_Provided records_

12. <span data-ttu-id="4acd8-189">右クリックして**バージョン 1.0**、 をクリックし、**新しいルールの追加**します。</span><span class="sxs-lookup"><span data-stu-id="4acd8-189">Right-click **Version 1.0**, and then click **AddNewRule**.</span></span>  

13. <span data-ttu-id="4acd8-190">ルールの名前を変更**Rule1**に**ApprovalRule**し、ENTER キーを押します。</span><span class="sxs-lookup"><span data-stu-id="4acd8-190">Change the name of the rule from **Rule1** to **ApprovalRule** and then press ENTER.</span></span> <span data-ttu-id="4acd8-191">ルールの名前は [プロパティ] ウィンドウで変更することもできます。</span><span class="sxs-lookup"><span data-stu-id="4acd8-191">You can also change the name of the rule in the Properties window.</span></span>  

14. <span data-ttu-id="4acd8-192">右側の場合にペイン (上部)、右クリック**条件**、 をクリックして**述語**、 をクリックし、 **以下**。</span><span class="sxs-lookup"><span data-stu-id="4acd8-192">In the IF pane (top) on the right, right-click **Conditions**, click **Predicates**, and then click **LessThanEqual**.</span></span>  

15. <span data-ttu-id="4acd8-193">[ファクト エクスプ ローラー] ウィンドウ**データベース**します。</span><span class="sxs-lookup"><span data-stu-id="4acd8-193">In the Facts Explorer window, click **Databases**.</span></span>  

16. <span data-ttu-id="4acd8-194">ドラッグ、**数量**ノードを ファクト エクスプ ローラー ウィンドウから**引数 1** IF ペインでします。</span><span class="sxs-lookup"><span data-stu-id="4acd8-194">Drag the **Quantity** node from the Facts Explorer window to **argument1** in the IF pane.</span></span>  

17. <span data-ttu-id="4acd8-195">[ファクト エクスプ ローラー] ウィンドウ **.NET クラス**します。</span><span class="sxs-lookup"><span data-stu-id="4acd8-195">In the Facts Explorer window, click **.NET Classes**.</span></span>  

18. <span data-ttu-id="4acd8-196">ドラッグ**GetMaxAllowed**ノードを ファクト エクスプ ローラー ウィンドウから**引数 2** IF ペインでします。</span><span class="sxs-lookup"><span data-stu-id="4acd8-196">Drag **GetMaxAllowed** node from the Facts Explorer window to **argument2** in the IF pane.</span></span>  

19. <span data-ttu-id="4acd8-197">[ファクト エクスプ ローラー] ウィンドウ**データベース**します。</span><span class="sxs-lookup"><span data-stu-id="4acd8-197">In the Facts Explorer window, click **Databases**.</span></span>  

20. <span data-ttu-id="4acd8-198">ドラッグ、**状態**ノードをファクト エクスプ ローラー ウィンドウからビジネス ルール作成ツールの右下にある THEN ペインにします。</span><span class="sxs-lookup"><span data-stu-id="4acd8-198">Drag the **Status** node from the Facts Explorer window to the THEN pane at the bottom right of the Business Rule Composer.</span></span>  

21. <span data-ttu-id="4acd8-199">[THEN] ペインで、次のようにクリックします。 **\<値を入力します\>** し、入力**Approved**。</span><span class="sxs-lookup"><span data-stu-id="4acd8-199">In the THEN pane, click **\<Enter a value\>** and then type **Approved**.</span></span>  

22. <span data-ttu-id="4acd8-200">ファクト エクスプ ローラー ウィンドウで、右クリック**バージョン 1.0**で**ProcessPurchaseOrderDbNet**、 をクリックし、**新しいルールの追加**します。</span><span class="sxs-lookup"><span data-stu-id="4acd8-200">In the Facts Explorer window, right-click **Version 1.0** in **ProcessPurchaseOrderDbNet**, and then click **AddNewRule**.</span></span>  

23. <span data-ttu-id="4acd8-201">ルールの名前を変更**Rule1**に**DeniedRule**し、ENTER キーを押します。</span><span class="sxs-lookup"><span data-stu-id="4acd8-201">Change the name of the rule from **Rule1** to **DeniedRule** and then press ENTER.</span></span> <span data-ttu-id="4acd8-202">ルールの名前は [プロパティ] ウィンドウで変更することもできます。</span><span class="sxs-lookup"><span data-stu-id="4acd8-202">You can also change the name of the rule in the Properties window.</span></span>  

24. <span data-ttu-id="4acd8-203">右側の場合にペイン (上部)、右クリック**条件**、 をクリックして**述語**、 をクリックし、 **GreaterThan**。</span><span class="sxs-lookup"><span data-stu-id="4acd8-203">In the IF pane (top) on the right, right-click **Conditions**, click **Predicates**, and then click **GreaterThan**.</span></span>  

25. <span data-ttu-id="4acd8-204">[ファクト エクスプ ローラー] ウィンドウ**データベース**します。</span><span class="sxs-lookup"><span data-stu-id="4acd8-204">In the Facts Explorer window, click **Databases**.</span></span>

_Exercise instructions_
From the records above, transcribe without alteration every line from the one with "Business Rule Composer.</span></span>" to the one with "then click **GreaterThan**.</span></span>", inclusive.

_Response to the task_
20. <span data-ttu-id="4acd8-198">ドラッグ、**状態**ノードをファクト エクスプ ローラー ウィンドウからビジネス ルール作成ツールの右下にある THEN ペインにします。</span><span class="sxs-lookup"><span data-stu-id="4acd8-198">Drag the **Status** node from the Facts Explorer window to the THEN pane at the bottom right of the Business Rule Composer.</span></span>  

21. <span data-ttu-id="4acd8-199">[THEN] ペインで、次のようにクリックします。 **\<値を入力します\>** し、入力**Approved**。</span><span class="sxs-lookup"><span data-stu-id="4acd8-199">In the THEN pane, click **\<Enter a value\>** and then type **Approved**.</span></span>  

22. <span data-ttu-id="4acd8-200">ファクト エクスプ ローラー ウィンドウで、右クリック**バージョン 1.0**で**ProcessPurchaseOrderDbNet**、 をクリックし、**新しいルールの追加**します。</span><span class="sxs-lookup"><span data-stu-id="4acd8-200">In the Facts Explorer window, right-click **Version 1.0** in **ProcessPurchaseOrderDbNet**, and then click **AddNewRule**.</span></span>  

23. <span data-ttu-id="4acd8-201">ルールの名前を変更**Rule1**に**DeniedRule**し、ENTER キーを押します。</span><span class="sxs-lookup"><span data-stu-id="4acd8-201">Change the name of the rule from **Rule1** to **DeniedRule** and then press ENTER.</span></span> <span data-ttu-id="4acd8-202">ルールの名前は [プロパティ] ウィンドウで変更することもできます。</span><span class="sxs-lookup"><span data-stu-id="4acd8-202">You can also change the name of the rule in the Properties window.</span></span>  

24. <span data-ttu-id="4acd8-203">右側の場合にペイン (上部)、右クリック**条件**、 をクリックして**述語**、 をクリックし、 **GreaterThan**。</span><span class="sxs-lookup"><span data-stu-id="4acd8-203">In the IF pane (top) on the right, right-click **Conditions**, click **Predicates**, and then click **GreaterThan**.</span></span>  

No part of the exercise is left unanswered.